Items from a data source

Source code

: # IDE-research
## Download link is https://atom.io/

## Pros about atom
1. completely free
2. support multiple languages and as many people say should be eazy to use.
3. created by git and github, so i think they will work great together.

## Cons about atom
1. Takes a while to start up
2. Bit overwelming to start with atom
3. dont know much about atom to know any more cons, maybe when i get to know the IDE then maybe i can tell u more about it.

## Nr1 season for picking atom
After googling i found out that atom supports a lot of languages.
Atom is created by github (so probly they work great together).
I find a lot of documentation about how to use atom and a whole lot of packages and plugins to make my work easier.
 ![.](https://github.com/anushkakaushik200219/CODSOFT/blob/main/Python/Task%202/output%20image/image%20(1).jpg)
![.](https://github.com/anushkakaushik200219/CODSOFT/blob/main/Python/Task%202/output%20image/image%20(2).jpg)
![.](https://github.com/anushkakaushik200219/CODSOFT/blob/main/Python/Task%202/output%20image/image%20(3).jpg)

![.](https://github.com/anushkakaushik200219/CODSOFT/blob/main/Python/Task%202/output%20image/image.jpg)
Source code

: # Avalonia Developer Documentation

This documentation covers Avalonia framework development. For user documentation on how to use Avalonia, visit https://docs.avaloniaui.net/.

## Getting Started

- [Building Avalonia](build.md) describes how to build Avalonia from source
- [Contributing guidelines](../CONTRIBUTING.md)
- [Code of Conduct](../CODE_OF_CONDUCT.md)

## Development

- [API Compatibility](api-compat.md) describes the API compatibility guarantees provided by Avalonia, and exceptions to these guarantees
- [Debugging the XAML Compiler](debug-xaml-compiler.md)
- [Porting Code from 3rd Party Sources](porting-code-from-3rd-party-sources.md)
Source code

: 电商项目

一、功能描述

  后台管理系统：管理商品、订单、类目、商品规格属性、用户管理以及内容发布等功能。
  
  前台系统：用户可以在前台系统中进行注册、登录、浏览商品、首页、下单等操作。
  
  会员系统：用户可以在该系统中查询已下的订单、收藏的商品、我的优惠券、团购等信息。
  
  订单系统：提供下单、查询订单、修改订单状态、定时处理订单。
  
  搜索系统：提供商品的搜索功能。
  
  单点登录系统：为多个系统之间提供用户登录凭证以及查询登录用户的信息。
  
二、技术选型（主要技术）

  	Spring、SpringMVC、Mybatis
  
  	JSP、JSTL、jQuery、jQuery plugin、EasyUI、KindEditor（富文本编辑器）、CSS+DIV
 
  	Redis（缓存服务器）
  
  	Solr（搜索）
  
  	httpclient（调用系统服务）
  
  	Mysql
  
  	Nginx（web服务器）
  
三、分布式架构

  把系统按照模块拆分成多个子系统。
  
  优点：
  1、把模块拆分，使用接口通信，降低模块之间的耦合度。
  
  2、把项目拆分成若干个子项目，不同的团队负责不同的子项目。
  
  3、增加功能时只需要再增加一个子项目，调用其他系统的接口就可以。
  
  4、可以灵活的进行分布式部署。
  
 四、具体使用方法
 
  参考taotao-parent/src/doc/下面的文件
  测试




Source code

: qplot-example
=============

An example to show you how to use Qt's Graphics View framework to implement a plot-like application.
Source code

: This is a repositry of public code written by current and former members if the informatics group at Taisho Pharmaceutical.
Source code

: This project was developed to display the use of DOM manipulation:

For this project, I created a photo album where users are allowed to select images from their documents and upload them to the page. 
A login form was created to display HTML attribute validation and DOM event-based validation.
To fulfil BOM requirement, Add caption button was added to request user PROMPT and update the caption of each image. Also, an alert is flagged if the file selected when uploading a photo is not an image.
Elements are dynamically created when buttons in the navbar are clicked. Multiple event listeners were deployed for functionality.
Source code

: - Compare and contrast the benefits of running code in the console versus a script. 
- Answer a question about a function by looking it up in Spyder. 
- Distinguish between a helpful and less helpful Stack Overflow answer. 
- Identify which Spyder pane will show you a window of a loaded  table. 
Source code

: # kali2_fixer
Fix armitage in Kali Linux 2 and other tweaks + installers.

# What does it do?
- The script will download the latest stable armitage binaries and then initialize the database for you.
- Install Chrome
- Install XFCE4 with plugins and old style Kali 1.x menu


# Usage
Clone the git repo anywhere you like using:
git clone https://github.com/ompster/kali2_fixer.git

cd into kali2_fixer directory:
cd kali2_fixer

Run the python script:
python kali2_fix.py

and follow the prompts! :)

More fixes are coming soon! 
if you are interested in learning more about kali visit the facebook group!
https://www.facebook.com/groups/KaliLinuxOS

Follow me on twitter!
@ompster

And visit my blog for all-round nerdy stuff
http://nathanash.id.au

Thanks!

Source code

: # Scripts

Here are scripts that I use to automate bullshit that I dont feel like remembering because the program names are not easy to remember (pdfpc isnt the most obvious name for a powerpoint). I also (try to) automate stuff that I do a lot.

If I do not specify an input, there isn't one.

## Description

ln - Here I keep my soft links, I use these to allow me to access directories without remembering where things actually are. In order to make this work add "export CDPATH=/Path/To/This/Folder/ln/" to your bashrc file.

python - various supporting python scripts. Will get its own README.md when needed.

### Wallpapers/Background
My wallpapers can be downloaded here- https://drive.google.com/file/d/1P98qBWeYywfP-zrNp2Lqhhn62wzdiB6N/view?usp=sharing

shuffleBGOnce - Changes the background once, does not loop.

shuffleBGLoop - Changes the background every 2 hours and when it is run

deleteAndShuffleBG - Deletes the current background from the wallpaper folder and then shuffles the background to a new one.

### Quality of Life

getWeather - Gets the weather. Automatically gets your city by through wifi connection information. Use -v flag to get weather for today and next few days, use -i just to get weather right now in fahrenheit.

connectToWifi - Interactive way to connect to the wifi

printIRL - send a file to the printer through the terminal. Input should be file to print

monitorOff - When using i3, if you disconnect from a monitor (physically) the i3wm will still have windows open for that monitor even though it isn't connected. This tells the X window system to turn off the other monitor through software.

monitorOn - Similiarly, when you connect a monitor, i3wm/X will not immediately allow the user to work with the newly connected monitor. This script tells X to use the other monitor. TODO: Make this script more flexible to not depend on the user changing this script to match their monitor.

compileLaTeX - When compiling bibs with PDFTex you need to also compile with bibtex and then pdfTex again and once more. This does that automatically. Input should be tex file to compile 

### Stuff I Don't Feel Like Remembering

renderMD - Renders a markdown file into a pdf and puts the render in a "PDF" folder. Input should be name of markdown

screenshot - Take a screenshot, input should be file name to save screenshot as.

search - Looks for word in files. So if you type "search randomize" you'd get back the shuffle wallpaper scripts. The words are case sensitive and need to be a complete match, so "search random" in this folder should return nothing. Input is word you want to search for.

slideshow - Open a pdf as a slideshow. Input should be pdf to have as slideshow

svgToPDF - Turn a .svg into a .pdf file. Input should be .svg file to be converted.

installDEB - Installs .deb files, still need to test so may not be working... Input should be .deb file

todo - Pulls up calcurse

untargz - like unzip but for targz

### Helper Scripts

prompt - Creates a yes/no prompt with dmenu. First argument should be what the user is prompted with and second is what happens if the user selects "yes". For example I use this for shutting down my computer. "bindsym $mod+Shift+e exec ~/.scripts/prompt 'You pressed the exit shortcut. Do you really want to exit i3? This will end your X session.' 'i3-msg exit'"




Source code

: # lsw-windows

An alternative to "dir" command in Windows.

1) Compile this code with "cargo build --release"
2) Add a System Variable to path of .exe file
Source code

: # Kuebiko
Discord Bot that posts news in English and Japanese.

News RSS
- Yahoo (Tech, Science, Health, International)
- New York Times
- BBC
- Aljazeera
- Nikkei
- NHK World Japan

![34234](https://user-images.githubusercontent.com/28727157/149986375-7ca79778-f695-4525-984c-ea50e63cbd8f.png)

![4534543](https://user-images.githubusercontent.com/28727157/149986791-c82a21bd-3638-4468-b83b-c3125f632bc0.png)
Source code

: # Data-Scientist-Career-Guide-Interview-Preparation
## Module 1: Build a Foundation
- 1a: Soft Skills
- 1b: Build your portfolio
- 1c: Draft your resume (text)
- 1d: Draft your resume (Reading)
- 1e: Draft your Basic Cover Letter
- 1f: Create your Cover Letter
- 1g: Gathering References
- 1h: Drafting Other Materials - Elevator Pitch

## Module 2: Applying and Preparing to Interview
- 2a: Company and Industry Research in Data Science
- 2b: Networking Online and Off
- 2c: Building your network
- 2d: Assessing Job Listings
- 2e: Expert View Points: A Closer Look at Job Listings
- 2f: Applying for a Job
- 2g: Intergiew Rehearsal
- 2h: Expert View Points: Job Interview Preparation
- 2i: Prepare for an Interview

:: EXERCISE ::
All lines from the one containing "- 2e: Expert" to the end of the records are to be duplicated exactly, and no other lines are to be given.

:: TASK SOLUTION ::
- 2e: Expert View Points: A Closer Look at Job Listings
- 2f: Applying for a Job
- 2g: Intergiew Rehearsal
- 2h: Expert View Points: Job Interview Preparation
- 2i: Prepare for an Interview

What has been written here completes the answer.